Taylor:And the big deal is that I’m still married.
Brooks: Again, it don’t seem like it to me. Matter of fact, quit bringing that nigga up around me or to me. I don’t care about him or the piece of paper tying y’all together.
Taylor:Are you serious?”
Brooks:Dead.
Taylor set the phone down, and laughed to herself. There was something endearing about Brooks having smoke with her husband, a husband he barely knew. But the laugh didn’t last. Because even without touching her, Brooks had her questioning things she thought were non-negotiable.
She wasn’t in love. Not cheating. Not technically. But she had no business entertaining another man, let alone Brooks.
Her heart was moving. Shifting. Cracking open in ways it hadn’t in years—and she couldn’t stop it.
She’d built her identity around being the responsible one. The logical one. The one who didn’t get caught up in mess.
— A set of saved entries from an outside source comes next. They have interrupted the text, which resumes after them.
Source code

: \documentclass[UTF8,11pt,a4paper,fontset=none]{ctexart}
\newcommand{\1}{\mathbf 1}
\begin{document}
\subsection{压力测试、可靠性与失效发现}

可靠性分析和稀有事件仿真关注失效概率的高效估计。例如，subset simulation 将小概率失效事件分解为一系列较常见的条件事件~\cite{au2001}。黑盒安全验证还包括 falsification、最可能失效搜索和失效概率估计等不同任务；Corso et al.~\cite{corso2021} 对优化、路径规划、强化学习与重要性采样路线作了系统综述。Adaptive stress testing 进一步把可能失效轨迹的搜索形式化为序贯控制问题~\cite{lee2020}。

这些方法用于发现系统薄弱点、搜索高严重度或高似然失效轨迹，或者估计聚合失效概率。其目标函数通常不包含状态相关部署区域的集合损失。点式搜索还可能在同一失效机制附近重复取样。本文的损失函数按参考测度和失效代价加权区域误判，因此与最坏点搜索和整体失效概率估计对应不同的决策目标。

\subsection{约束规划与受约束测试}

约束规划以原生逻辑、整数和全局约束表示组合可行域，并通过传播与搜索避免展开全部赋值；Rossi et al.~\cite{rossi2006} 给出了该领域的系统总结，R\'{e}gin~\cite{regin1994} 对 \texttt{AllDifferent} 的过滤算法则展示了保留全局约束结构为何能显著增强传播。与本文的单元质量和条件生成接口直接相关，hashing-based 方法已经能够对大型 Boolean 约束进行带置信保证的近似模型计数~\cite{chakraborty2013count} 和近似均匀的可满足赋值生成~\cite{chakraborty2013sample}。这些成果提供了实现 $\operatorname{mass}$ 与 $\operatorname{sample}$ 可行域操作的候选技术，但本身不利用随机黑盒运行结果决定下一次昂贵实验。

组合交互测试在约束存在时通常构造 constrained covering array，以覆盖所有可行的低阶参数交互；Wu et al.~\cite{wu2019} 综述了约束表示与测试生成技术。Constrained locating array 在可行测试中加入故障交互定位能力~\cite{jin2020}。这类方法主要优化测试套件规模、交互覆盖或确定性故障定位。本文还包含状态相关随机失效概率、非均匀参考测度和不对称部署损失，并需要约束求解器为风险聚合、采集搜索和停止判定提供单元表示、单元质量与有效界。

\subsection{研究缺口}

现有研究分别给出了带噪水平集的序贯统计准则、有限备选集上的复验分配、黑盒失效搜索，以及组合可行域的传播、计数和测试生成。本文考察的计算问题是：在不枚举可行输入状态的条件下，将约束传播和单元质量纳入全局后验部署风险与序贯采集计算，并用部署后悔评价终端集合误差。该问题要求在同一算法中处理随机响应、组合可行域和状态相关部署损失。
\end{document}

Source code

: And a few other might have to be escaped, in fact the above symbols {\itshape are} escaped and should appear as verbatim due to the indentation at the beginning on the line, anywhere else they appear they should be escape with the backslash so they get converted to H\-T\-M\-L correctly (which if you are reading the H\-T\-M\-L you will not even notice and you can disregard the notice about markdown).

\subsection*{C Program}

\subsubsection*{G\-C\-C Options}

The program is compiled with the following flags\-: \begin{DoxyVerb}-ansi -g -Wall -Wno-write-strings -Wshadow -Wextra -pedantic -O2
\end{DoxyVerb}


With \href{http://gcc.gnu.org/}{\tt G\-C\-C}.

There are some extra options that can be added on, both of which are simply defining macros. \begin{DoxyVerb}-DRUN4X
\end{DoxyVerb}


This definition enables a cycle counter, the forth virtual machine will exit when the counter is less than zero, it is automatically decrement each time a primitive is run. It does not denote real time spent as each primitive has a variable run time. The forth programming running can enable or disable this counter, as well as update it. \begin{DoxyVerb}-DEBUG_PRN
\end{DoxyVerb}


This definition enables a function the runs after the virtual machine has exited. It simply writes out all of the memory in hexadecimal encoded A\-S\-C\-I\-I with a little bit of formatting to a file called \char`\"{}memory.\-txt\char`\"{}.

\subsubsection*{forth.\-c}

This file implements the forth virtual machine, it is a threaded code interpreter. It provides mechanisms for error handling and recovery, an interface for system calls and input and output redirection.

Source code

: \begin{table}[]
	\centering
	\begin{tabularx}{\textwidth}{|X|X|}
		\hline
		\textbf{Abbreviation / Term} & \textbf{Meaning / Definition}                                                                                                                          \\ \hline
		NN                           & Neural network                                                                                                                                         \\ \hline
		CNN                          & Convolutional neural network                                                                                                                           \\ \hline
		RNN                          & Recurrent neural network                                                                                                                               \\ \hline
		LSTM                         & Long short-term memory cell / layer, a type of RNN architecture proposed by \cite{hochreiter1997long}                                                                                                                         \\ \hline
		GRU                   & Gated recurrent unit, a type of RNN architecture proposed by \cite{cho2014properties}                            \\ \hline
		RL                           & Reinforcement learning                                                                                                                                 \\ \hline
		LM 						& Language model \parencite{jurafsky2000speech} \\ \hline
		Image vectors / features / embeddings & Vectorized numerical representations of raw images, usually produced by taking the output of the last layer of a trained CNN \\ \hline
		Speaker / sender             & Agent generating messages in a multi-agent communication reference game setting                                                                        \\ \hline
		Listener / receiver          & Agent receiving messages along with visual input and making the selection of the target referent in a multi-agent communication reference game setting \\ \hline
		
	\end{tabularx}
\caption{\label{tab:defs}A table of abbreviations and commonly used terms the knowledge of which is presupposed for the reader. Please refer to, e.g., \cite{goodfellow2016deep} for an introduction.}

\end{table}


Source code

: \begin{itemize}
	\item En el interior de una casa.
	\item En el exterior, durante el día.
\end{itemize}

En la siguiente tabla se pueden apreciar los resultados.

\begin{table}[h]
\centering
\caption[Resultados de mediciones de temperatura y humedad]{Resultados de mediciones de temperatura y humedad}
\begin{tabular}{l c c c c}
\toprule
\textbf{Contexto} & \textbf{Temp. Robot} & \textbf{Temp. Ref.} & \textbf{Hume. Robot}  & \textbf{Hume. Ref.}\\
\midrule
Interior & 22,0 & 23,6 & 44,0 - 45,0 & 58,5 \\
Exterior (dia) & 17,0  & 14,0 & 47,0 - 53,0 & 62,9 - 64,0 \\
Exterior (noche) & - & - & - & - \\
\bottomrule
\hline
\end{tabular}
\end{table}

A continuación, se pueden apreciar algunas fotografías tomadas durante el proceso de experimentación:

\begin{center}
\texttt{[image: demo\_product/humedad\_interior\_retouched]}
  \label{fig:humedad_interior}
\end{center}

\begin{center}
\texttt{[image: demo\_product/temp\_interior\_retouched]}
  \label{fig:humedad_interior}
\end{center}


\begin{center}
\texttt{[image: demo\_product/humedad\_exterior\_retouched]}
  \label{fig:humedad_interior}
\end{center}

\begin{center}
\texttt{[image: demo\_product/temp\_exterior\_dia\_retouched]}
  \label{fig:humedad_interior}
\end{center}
She knewGod didn’t bless no mess.
So what did it say about her if she could even entertain this?
Still married, technically. But the vows didn’t mean what they used to. Not to him. And now? Not to her either.
What if she hurt Brooks in the process? What if he caught feelings, and she couldn’t meet him there?
A woman who had spent years shrinking herself, making space for a man who took nothing and gave everything, was disrupting her comfort. She needed to get on stable footing and stat. He was everything good after everything hard. The last thing she wanted was to taint something good.